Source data
*** Block opens ***

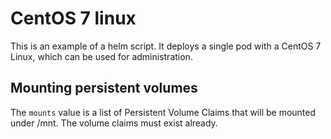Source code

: # CentOS 7 linux

This is an example of a helm script. It deploys a single pod with a CentOS 7 Linux,
which can be used for administration.

## Mounting persistent volumes

The `mounts` value is a list of Persistent Volume Claims that will be mounted
under /mnt. The volume claims must exist already.
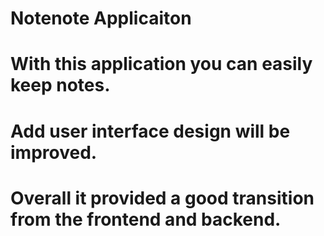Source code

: # Notenote Applicaiton
# With this application you can easily keep notes.
# Add user interface design will be improved.
# Overall it provided a good transition from the frontend and backend.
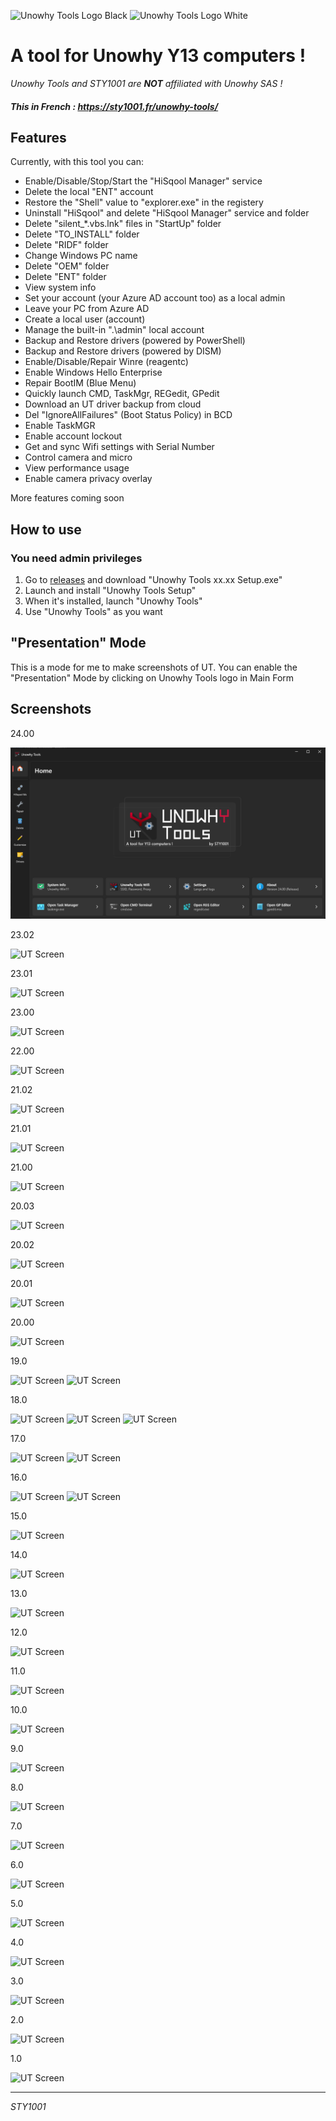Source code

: ![Unowhy Tools Logo Black](https://raw.githubusercontent.com/STY1001/Unowhy-Tools/master/README/UTLogoBlack3.0.png#gh-light-mode-only)
![Unowhy Tools Logo White](https://raw.githubusercontent.com/STY1001/Unowhy-Tools/master/README/UTLogoWhite3.0.png#gh-dark-mode-only)

# A tool for Unowhy Y13 computers !

*Unowhy Tools and STY1001 are __NOT__ affiliated with Unowhy SAS !*
#### _**This in French : https://sty1001.fr/unowhy-tools/**_

## Features
Currently, with this tool you can:
- Enable/Disable/Stop/Start the "HiSqool Manager" service
- Delete the local "ENT" account
- Restore the "Shell" value to "explorer.exe" in the registery
- Uninstall "HiSqool" and delete "HiSqool Manager" service and folder
- Delete "silent_*.vbs.lnk" files in "StartUp" folder
- Delete "TO_INSTALL" folder
- Delete "RIDF" folder
- Change Windows PC name
- Delete "OEM" folder
- Delete "ENT" folder
- View system info
- Set your account (your Azure AD account too) as a local admin
- Leave your PC from Azure AD
- Create a local user (account)
- Manage the built-in ".\admin" local account
- Backup and Restore drivers (powered by PowerShell)
- Backup and Restore drivers (powered by DISM)
- Enable/Disable/Repair Winre (reagentc)
- Enable Windows Hello Enterprise
- Repair BootIM (Blue Menu)
- Quickly launch CMD, TaskMgr, REGedit, GPedit
- Download an UT driver backup from cloud
- Del "IgnoreAllFailures" (Boot Status Policy) in BCD
- Enable TaskMGR
- Enable account lockout
- Get and sync Wifi settings with Serial Number
- Control camera and micro
- View performance usage
- Enable camera privacy overlay

More features coming soon

## How to use
### You need admin privileges
1. Go to [releases](https://github.com/STY1001/Unowhy-Tools/releases/latest) and download "Unowhy Tools xx.xx Setup.exe"
2. Launch and install "Unowhy Tools Setup"
3. When it's installed, launch "Unowhy Tools"
4. Use "Unowhy Tools" as you want

## "Presentation" Mode
This is a mode for me to make screenshots of UT.
You can enable the "Presentation" Mode by clicking on Unowhy Tools logo in Main Form

## Screenshots

24.00

![UT Screen](/README/UT24.00.png)

23.02

![UT Screen](/README/UT23.02.png)

23.01

![UT Screen](/README/UT23.01.png)

23.00

![UT Screen](/README/UT23.00.png)

22.00

![UT Screen](/README/UT22.00.png)

21.02

![UT Screen](/README/UT21.02.png)

21.01

![UT Screen](/README/UT21.01.png)

21.00

![UT Screen](/README/UT21.00.png)

20.03

![UT Screen](/README/UT20.03.png)

20.02

![UT Screen](/README/UT20.02.png)

20.01

![UT Screen](/README/UT20.01.png)

20.00

![UT Screen](/README/UT20.00.png)

19.0

![UT Screen](/README/UT19.0.1.png)
![UT Screen](/README/UT19.0.2.png)

18.0

![UT Screen](/README/UT18.0.1.png)
![UT Screen](/README/UT18.0.2.png)
![UT Screen](/README/UT18.0.3.png)

17.0

![UT Screen](/README/UT17.0.1.png)
![UT Screen](/README/UT17.0.2.png)

16.0

![UT Screen](/README/UT16.0.1.png)
![UT Screen](/README/UT16.0.2.png)

15.0

![UT Screen](/README/UT15.0.png)

14.0

![UT Screen](/README/UT14.0.png)

13.0

![UT Screen](/README/UT13.0.png)

12.0

![UT Screen](/README/UT12.0.png)

11.0

![UT Screen](/README/UT11.0.png)

10.0

![UT Screen](/README/UT10.0.png)

9.0

![UT Screen](/README/UT9.0.png)

8.0

![UT Screen](/README/UT8.0.png)

7.0

![UT Screen](/README/UT7.0.png)

6.0

![UT Screen](/README/UT6.0.png)

5.0

![UT Screen](/README/UT5.0.png)

4.0

![UT Screen](/README/UT4.0.png)

3.0

![UT Screen](/README/UT3.0.png)

2.0

![UT Screen](/README/UT2.0.png)

1.0

![UT Screen](/README/UT1.0.png)

***

*STY1001*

*** Block closes ***

* **TASK REQUIREMENTS**:
What is needed is every line of the records that contains the word "camera".

* **REPLY TO THE TASK**:
- Control camera and micro
- Enable camera privacy overlay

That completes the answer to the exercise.